Court of Appeals of Illinois, First District, Second Division

November 28, 2017

GREENSIDE PROPERTIES, LLC, on Behalf of Itself and All Others Similarly Situated, Plaintiff-Appellant,
v.
PEOPLES GAS LIGHT AND COKE COMPANY, Defendant-Appellee.

         Appeal from the Circuit Court Of Cook County No. 15 CH 439 The Honorable Diane J. Larsen, Judge Presiding.

          PRESIDING JUSTICE NEVILLE delivered the judgment of the court, with opinion. Justices Pucinski and Mason concurred in the judgment and opinion.

          OPINION

          NEVILLE PRESIDING JUSTICE

         ¶ 1 Greenside Properties, LLC (Greenside), filed a complaint charging Peoples Gas Light and Coke Company (Peoples Gas) with billing Greenside for services provided long after Greenside asked Peoples Gas to terminate services. The Cook County circuit court dismissed the complaint, finding that the claim fell under the jurisdiction of the Illinois Commerce Commission (Commission). We affirm the circuit court's judgment.

         ¶ 2 BACKGROUND

         ¶ 3 In 2016, Greenside filed a complaint against Peoples Gas, basing its claims on theories of fraud and deceptive trade practices. Greenside alleged that it managed a property on 102nd Street in Chicago and it arranged for Peoples Gas to provide natural gas service for the property. Greenside leased the property to a tenant.

         ¶ 4 In the complaint, Greenside explained that when Greenside leases a property it manages, it cancels the request for service from Peoples Gas and informs the tenant that the tenant must arrange to have Peoples Gas continue supplying gas to the property for the tenant. Greenside followed its usual procedure with the property on 102nd Street. In November 2013, Greenside requested a termination of services from Peoples Gas for the 102nd Street property. Peoples Gas sent a bill to Greenside for the 102nd Street property at the end of October 2013.

         ¶ 5 Greenside alleged that it heard nothing further from Peoples Gas about the property until June 2014, when Peoples Gas sent Greenside a bill for $1809.69 for gas used at the 102nd Street property. Greenside alleged that Peoples Gas generated bills for the 102nd Street property every month from October 2013 through June 2014 but it did not send the bills to Greenside. Peoples Gas never informed Greenside that Peoples Gas failed to terminate Greenside's services at the 102nd Street property, despite Greenside's request.
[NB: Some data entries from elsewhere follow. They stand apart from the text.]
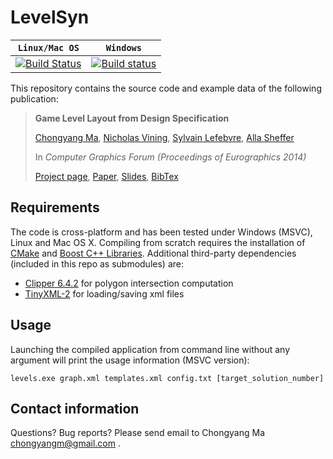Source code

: LevelSyn
========

| **`Linux/Mac OS`** | **`Windows`** |
|------------------|-------------|
|[![Build Status](https://travis-ci.com/chongyangma/LevelSyn.svg?branch=master)](https://travis-ci.com/chongyangma/LevelSyn)|[![Build status](https://ci.appveyor.com/api/projects/status/rppyp7wpf1un5dse?svg=true)](https://ci.appveyor.com/project/chongyangma/levelsyn)|

This repository contains the source code and example data of the following publication:

> **Game Level Layout from Design Specification**
>
> [Chongyang Ma](http://chongyangma.com/), [Nicholas Vining](http://www.cs.ubc.ca/~nvining/), [Sylvain Lefebvre](http://www.antexel.com/sylefeb/research), [Alla Sheffer](http://www.cs.ubc.ca/~sheffa/)
>
> In *Computer Graphics Forum (Proceedings of Eurographics 2014)*
>
> [Project page](http://chongyangma.com/publications/gl/index.html),
> [Paper](http://chongyangma.com/publications/gl/2014_gl_preprint.pdf),
> [Slides](http://chongyangma.com/publications/gl/2014_gl_slides.pdf),
> [BibTex](http://chongyangma.com/publications/gl/2014_gl_bib.txt)

## Requirements

The code is cross-platform and has been tested under Windows (MSVC), Linux and Mac OS X. Compiling from scratch requires the installation of [CMake](https://cmake.org/) and [Boost C++ Libraries](http://www.boost.org/). Additional third-party dependencies (included in this repo as submodules) are:
* [Clipper 6.4.2](https://github.com/skyrpex/clipper) for polygon intersection computation
* [TinyXML-2](https://github.com/leethomason/tinyxml2) for loading/saving xml files

## Usage

Launching the compiled application from command line without any argument will print the usage information (MSVC version):

```
levels.exe graph.xml templates.xml config.txt [target_solution_number]
```

## Contact information

Questions? Bug reports? Please send email to Chongyang Ma chongyangm@gmail.com .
         ¶ 6 Greenside alleged that it experienced similar problems with several other properties it managed, including a property on Woodlawn Avenue. The Woodlawn property housed three separately metered units. In November 2013, Greenside asked Peoples Gas to terminate its request for service to the basement unit. Peoples Gas sent Greenside a bill in October 2013 for the basement unit, and Greenside heard nothing further from Peoples Gas about service to the basement unit until June 2014. In June 2014, Peoples Gas sent Greenside a bill in the amount of $1151.37 for service to the basement unit for the period from October 2013 through June 2014. Greenside alleged that Peoples Gas had generated bills for the unit but it did not send the bills to Greenside and it never informed Greenside that it refused to honor Greenside's request for termination of service to the basement unit.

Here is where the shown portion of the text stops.